I’ve published this site since 1997, which is half an eternity on the Internet.
You’ve seen features come and go, from my first foray into travel commentary — as ABCNews.com’s Crabby Traveler — to my adventures in mainstream media columnizing at The New York Times, Washington Post and USA Today.
If you’ve followed this site, you know that the only constant is change. But today’s changes are so significant that they merit their own story.
I have several big announcements I’d like to share with you:
Hello, King Features. Eight years ago, I signed on as a syndicated columnist for Tribune Media Services. Together, we built the Travel Troubleshooter brand, distributing it to newspapers across the country. My contract ends on May 1, and I’m really excited to be moving to King Features Syndicate, which is owned by Hearst. The editorial and sales team at Hearst saw my advocacy for what it is – as an effort to help all consumers — and they want to help me realize my goal of assisting as many readers as possible. I’ll have details soon.
Good-bye, Mint.com. At the same time, I’m bidding a fond farewell to my friends at Mint.com. Four years ago, I approached Mint about becoming a contributor to its blog, since I was an enthusiastic user of its personal finance website. Their response: “You would write for us?” We’ve had a wonderful partnership ever since. But as many of you know, my view of “free” products has evolved in the recent past, and it recently became clear that I could no longer accept or endorse Mint’s claim that it was a “free” service.

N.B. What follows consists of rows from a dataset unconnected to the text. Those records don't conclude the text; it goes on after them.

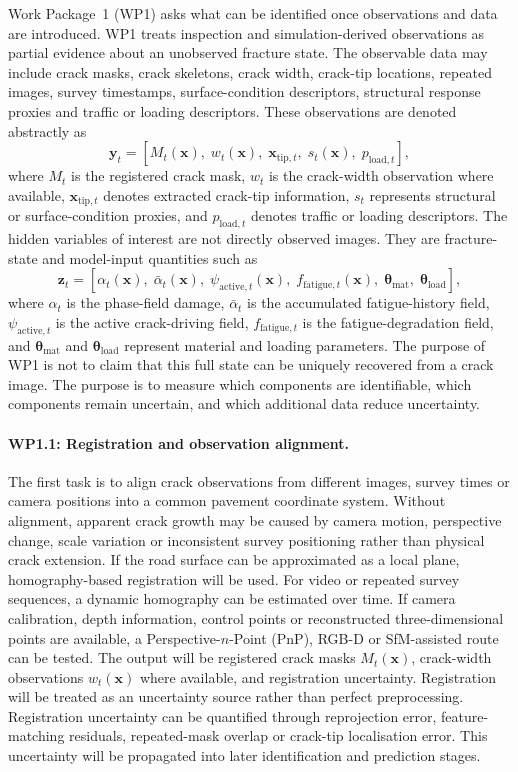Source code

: Work Package~1 (WP1) asks what can be identified once observations and data are introduced.
WP1 treats inspection and simulation-derived observations as partial evidence about an unobserved fracture state.
The observable data may include crack masks, crack skeletons, crack width, crack-tip locations, repeated images, survey timestamps, surface-condition descriptors, structural response proxies and traffic or loading descriptors.
These observations are denoted abstractly as
\[
    \mathbf{y}_t = \left[M_t(\mathbf{x}),\; w_t(\mathbf{x}),\; \mathbf{x}_{\mathrm{tip},t},\; s_t(\mathbf{x}),\; p_{\mathrm{load},t}\right],
\]
where $M_t$ is the registered crack mask, $w_t$ is the crack-width observation where available, $\mathbf{x}_{\mathrm{tip},t}$ denotes extracted crack-tip information, $s_t$ represents structural or surface-condition proxies, and $p_{\mathrm{load},t}$ denotes traffic or loading descriptors.
The hidden variables of interest are not directly observed images.
They are fracture-state and model-input quantities such as
\[
    \mathbf{z}_t = \left[\alpha_t(\mathbf{x}),\; \bar{\alpha}_t(\mathbf{x}),\; \psi_{\mathrm{active},t}(\mathbf{x}),\; f_{\mathrm{fatigue},t}(\mathbf{x}),\; \boldsymbol{\theta}_{\mathrm{mat}},\; \boldsymbol{\theta}_{\mathrm{load}}\right],
\]
where $\alpha_t$ is the phase-field damage, $\bar{\alpha}_t$ is the accumulated fatigue-history field, $\psi_{\mathrm{active},t}$ is the active crack-driving field, $f_{\mathrm{fatigue},t}$ is the fatigue-degradation field, and $\boldsymbol{\theta}_{\mathrm{mat}}$ and $\boldsymbol{\theta}_{\mathrm{load}}$ represent material and loading parameters.
The purpose of WP1 is not to claim that this full state can be uniquely recovered from a crack image.
The purpose is to measure which components are identifiable, which components remain uncertain, and which additional data reduce uncertainty.

\paragraph{WP1.1: Registration and observation alignment.}
The first task is to align crack observations from different images, survey times or camera positions into a common pavement coordinate system.
Without alignment, apparent crack growth may be caused by camera motion, perspective change, scale variation or inconsistent survey positioning rather than physical crack extension.
If the road surface can be approximated as a local plane, homography-based registration will be used.
For video or repeated survey sequences, a dynamic homography can be estimated over time.
If camera calibration, depth information, control points or reconstructed three-dimensional points are available, a Perspective-$n$-Point (PnP), RGB-D or SfM-assisted route can be tested.
The output will be registered crack masks $M_t(\mathbf{x})$, crack-width observations $w_t(\mathbf{x})$ where available, and registration uncertainty.
Registration will be treated as an uncertainty source rather than perfect preprocessing.
Registration uncertainty can be quantified through reprojection error, feature-matching residuals, repeated-mask overlap or crack-tip localisation error.
This uncertainty will be propagated into later identification and prediction stages.

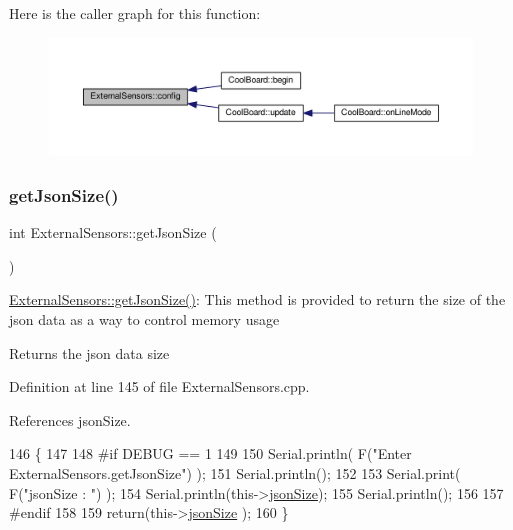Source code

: Here is the caller graph for this function\+:\nopagebreak
\begin{figure}[H]
\begin{center}
\leavevmode
\includegraphics[width=350pt]{classExternalSensors_a862a4bd11346b37270d0244c2adabe5a_icgraph}
\end{center}
\end{figure}
\mbox{\label{classExternalSensors_a8e3a93efa8f5a0477f300e26084b6625}} 
\subsubsection{\texorpdfstring{get\+Json\+Size()}{getJsonSize()}}
{\footnotesize\ttfamily int External\+Sensors\+::get\+Json\+Size (\begin{DoxyParamCaption}{ }\end{DoxyParamCaption})}

\hyperlink{classExternalSensors_a8e3a93efa8f5a0477f300e26084b6625}{External\+Sensors\+::get\+Json\+Size()}\+: This method is provided to return the size of the json data as a way to control memory usage

\begin{DoxyReturn}{Returns}
the json data size 
\end{DoxyReturn}


Definition at line 145 of file External\+Sensors.\+cpp.



References json\+Size.


\begin{DoxyCode}
146 \{
147     
148 \textcolor{preprocessor}{#if DEBUG == 1}
149 
150     Serial.println( F(\textcolor{stringliteral}{"Enter ExternalSensors.getJsonSize"}) );
151     Serial.println();
152     
153     Serial.print( F(\textcolor{stringliteral}{"jsonSize : "}) );
154     Serial.println(this->\hyperlink{classExternalSensors_acacea86d74d967b57fcff282d26cff57}{jsonSize});
155     Serial.println();
156 
157 \textcolor{preprocessor}{#endif }
158 
159     \textcolor{keywordflow}{return}(this->\hyperlink{classExternalSensors_acacea86d74d967b57fcff282d26cff57}{jsonSize} );
160 \}
\end{DoxyCode}
\mbox{\label{classExternalSensors_a78c2bf55084435dd51d3c559b2d3c6f3}} 
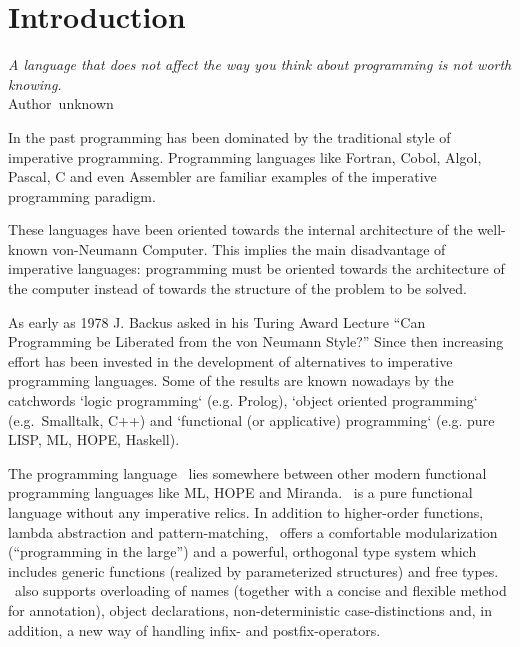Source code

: \chapter{Introduction}
\label{chap:intro}

\hfill\begin{minipage}[t]{7cm}
{\em
A language that does not affect the way you think about programming
is not worth knowing.}\\{\small \mbox{} \hfill \mbox{Author unknown}}
\end{minipage}

\bigskip

In the past programming has been dominated by the traditional style of
imperative programming.
Programming languages like Fortran, Cobol, Algol, Pascal, C and even
Assembler are familiar examples of the imperative 
programming paradigm.

These languages have been oriented towards the internal architecture of the
well-known 
\mbox{von-Neumann} Computer. This implies the main disadvantage of imperative
languages: programming must be oriented towards the architecture of the
computer instead of towards the structure of the problem to be solved.

As early as 1978 J. Backus asked in his Turing Award Lecture ``Can
Programming be Liberated from the von Neumann Style?'' 
Since then increasing effort has been invested in the development of
alternatives to 
imperative programming languages. 
Some of the results are known nowadays by the catchwords `logic
programming` (e.g. Prolog), `object oriented programming` (e.g.\ 
Smalltalk, C++) and `functional (or applicative) programming` (e.g. pure
LISP, ML, HOPE, Haskell).

The programming language \opal\  lies somewhere between  other modern functional
programming languages like ML, HOPE and  Miranda.
\opal\  is a pure functional language without any imperative relics.
In addition to higher-order functions, lambda abstraction and pattern-matching, \opal\ offers a comfortable modularization
(``programming in the large'') and a powerful, orthogonal type system
which includes
generic functions (realized by parameterized structures) and free types. 
 \opal\ also  supports overloading of names (together with a
concise and flexible method for annotation), object declarations,
non-deterministic case-distinctions and, in addition, a new way of
handling infix- and postfix-operators.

Hello, team Elliott. Perhaps the biggest change you’ll notice will take place on this site. I’ve written Elliott.org more or less solo since the beginning, but in the next few weeks I’ll be taking steps toward becoming a group-written consumer advocacy blog. Technically, it will become the official advice site of Travelers United, the organization I co-founded. I’ll be moving my personal site, but will continue to play a leading role in publishing Elliott.org.
Changes like this don’t happen without a reason, and when they do, I think it’s important to appreciate the lessons learned. And for you and me, there are several takeaways:
Be true to yourself. Consumer advocacy can be a lonely and thankless job. You get to write about companies’ mistakes, and even if you’re impartial and fair, feathers will inevitably get ruffled. If an editor instructs you to tone things down or be more positive, you really have to make up your mind about whose side you’re on. Such decisions have immediate financial consequences. But I would rather be honest and broke than compromised and rich.
Who’s on your team is important. In the last six months, I’ve come to rely on an outstanding group of volunteer resolutions specialists who have helped me field questions from readers. I simply can’t say enough nice things about them. They are professionals who care deeply about the plight of the consumer. But when your team is not dedicated to the same mission that you are — when it’s just a business or when they simply fail to support you — then it’s time to make a change. I love my current team. I have the best editors at National Geographic, the Washington Post, USA Today and King Features, and I truly adore my resolutions team supporting me and the consumers I’m trying to help.